このツアーにはアルバムに収録されていない番外編的なライブがありました。演者は私、岡垣、YOUのトリオ。大阪公演の前日11/25 阿波座BIG JACKで『Terra Rosa Primal Eve〜嵐の前の夜会』と銘打った、9割が緩めのトークやレア・グッズ販売、1割が演奏という内容でした。が、この1割の演奏時間がとても新鮮で楽しかったんですよ。編成は岡垣のシンセ、YOUのE.ギター、私の歌と下手くそなタンバリンとカシシというシンプルなもので、もちろんこの3人でこんなの初です。演奏したのは「Friday’s Free Fair」「Beware」「Battle Fever」 の3曲のみ! ほんの余興で二度とないつもりでしたが、始まってみると意外に楽しくて、また演りたいなと密かに思ったものです。YOUが居たらなぁ。

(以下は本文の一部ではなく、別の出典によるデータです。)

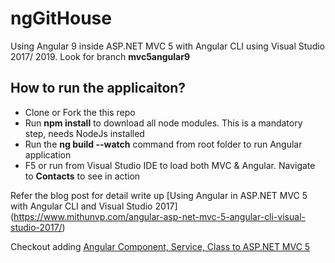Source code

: # ngGitHouse
Using Angular 9 inside ASP.NET MVC 5 with Angular CLI using Visual Studio 2017/ 2019. Look for branch **mvc5angular9**

## How to run the applicaiton?
* Clone or Fork the this repo
* Run **npm install** to download all node modules. This is a mandatory step, needs NodeJs installed
* Run the **ng build --watch** command from root folder to run Angular application
* F5 or run from Visual Studio IDE to load both MVC & Angular. Navigate to **Contacts** to see in action

Refer the blog post for detail write up [Using Angular in ASP.NET MVC 5 with Angular CLI and Visual Studio 2017] (https://www.mithunvp.com/angular-asp-net-mvc-5-angular-cli-visual-studio-2017/) 

Checkout adding [Angular Component, Service, Class to ASP.NET MVC 5](https://www.mithunvp.com/adding-angular-component-service-class-to-asp-net-mvc-5/)
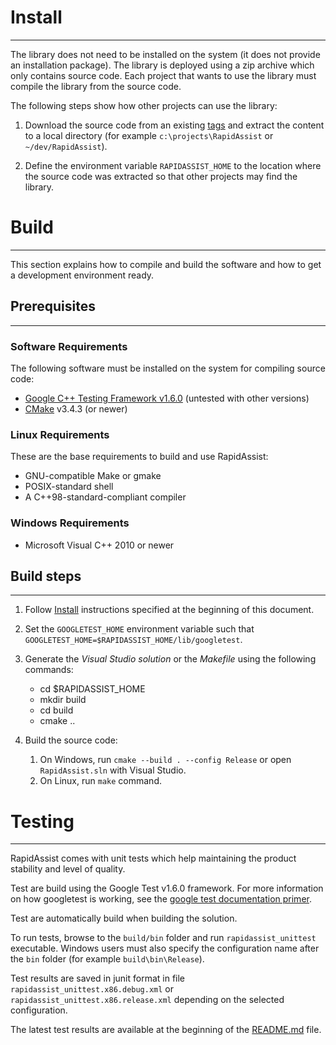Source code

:# Install #
------------------------------------------------------------------------------------------------------------------------------------------------------------------------------------
The library does not need to be installed on the system (it does not provide an installation package). The library is deployed using a zip archive which only contains source code. Each project that wants to use the library must compile the library from the source code.

The following steps show how other projects can use the library:

1) Download the source code from an existing [tags](http://github.com/end2endzone/RapidAssist/tags) and extract the content to a local directory (for example `c:\projects\RapidAssist` or `~/dev/RapidAssist`).

2) Define the environment variable `RAPIDASSIST_HOME` to the location where the source code was extracted so that other projects may find the library.



# Build #
------------------------------------------------------------------------------------------------------------------------------------------------------------------------------------
This section explains how to compile and build the software and how to get a development environment ready.



## Prerequisites ##
------------------------------------------------------------------------------------------------------------------------------------------------------------------------------------

### Software Requirements ###
The following software must be installed on the system for compiling source code:

* [Google C++ Testing Framework v1.6.0](https://github.com/google/googletest/tree/release-1.6.0) (untested with other versions)
* [CMake](http://www.cmake.org/) v3.4.3 (or newer)

### Linux Requirements ###

These are the base requirements to build and use RapidAssist:

  * GNU-compatible Make or gmake
  * POSIX-standard shell
  * A C++98-standard-compliant compiler

### Windows Requirements ###

* Microsoft Visual C++ 2010 or newer



## Build steps ##
------------------------------------------------------------------------------------------------------------------------------------------------------------------------------------

1) Follow [Install](#Install) instructions specified at the beginning of this document.

2) Set the `GOOGLETEST_HOME` environment variable such that `GOOGLETEST_HOME=$RAPIDASSIST_HOME/lib/googletest`.

3) Generate the _Visual Studio solution_ or the _Makefile_ using the following commands:

   * cd $RAPIDASSIST_HOME
   * mkdir build
   * cd build
   * cmake ..

4) Build the source code:
   1) On Windows, run `cmake --build . --config Release` or open `RapidAssist.sln` with Visual Studio.
   2) On Linux, run `make` command.



# Testing #
------------------------------------------------------------------------------------------------------------------------------------------------------------------------------------
RapidAssist comes with unit tests which help maintaining the product stability and level of quality.

Test are build using the Google Test v1.6.0 framework. For more information on how googletest is working, see the [google test documentation primer](https://github.com/google/googletest/blob/release-1.8.0/googletest/docs/V1_6_Primer.md).  

Test are automatically build when building the solution.

To run tests, browse to the `build/bin` folder and run `rapidassist_unittest` executable. Windows users must also specify the configuration name after the `bin` folder (for example `build\bin\Release`).

Test results are saved in junit format in file `rapidassist_unittest.x86.debug.xml` or `rapidassist_unittest.x86.release.xml` depending on the selected configuration.

The latest test results are available at the beginning of the [README.md](README.md) file.

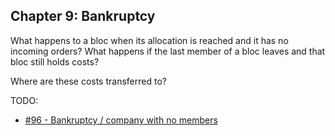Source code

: ## Chapter 9: Bankruptcy

What happens to a bloc when its allocation is reached and it has no incoming orders? What happens if the last member of a bloc leaves and that bloc still holds costs?

Where are these costs transferred to?

TODO:

- [#96 - Bankruptcy / company with no members](https://github.com/basisproject/tracker/issues/96)

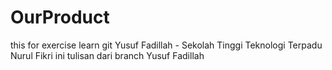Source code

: # OurProduct
this for exercise learn git
Yusuf Fadillah - Sekolah Tinggi Teknologi Terpadu Nurul Fikri
ini tulisan dari branch Yusuf Fadillah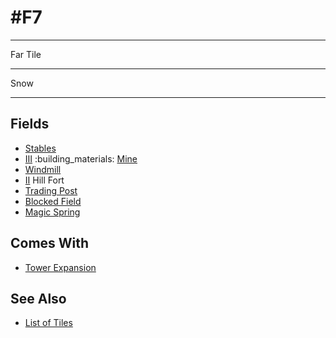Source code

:# #F7

___
Far Tile
___
Snow
___


## Fields

- [Stables](../fields/stables.md)
- [Ⅲ](../difficulties.md) :building_materials: [Mine](../fields/mine.md)
- [Windmill](../fields/windmill.md)
- [Ⅱ](../difficulties.md) Hill Fort
- [Trading Post](../trading.md)
- [Blocked Field](../keywords/blocked_field.md)
- [Magic Spring](../fields/magic_spring.md)


## Comes With

- [Tower Expansion](../content/tower_expansion.md)


## See Also

- [List of Tiles](index.md)
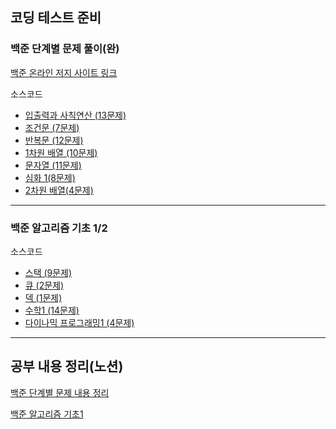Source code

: ## 코딩 테스트 준비

### 백준 단계별 문제 풀이(완)
[백준 온라인 저지 사이트 링크](https://www.acmicpc.net/step)

소스코드
 - [입출력과 사칙연산 (13문제)](Baekjoon/coding_basic/iostream_and_arithmetic)
 - [조건문 (7문제)](Baekjoon/coding_basic/conditional_statement)
 - [반복문 (12문제)](Baekjoon/coding_basic/loop_statement)
 - [1차원 배열 (10문제)](Baekjoon/coding_basic/one_dimensional_array)
 - [문자열 (11문제)](Baekjoon/coding_basic/string)
 - [심화 1(8문제)](Baekjoon/coding_basic/deepening_1)
 - [2차원 배열(4문제)](Baekjoon/coding_basic/two_dimensional_array)

- - -

### 백준 알고리즘 기초 1/2

소스코드
 - [스택 (9문제)](Baekjoon/stack)
 - [큐 (2문제)](Baekjoon/queue)
 - [덱 (1문제)](Baekjoon/deque)
 - [수학1 (14문제)](Baekjoon/math1)
 - [다이나믹 프로그래밍1 (4문제)](Baekjoon/DynamicProgramming1)
- - -
## 공부 내용 정리(노션)  
[백준 단계별 문제 내용 정리](https://eliotjang.notion.site/d1b78c20eb764b689969086c4eb30122?pvs=4)

[백준 알고리즘 기초1](https://eliotjang.notion.site/1-3ff256c3312e4939a397049d8c615720?pvs=4)
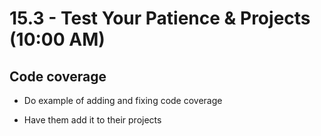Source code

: # 15.3 - Test Your Patience & Projects (10:00 AM)

## Code coverage

- Do example of adding and fixing code coverage

- Have them add it to their projects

さて、『TERRA ROSA LIVE FROM CODA』 は、2016年11月3日東京新宿Zirco、23日愛知名古屋Holiday、26日大阪梅田Zeelaの全ライブを記録した中から、セットリスト全17曲のベストテイクを、岡垣、YOU、私の3人で選りすぐったアルバムです。テラ・ローザの起源となる時期の曲に加えて、2016年の新曲「To Coda」も入っています。ベースのMASAKI、ドラムス佐藤潤一のソロもあり、新風を吹き込んでくれた彼らの存在はテラ・ローザにとって超越したスパイスというのかな? 私はお二人と演奏するのは初めてでしたが、リハーサル初日から抜群にエキサイティングだったのを覚えています。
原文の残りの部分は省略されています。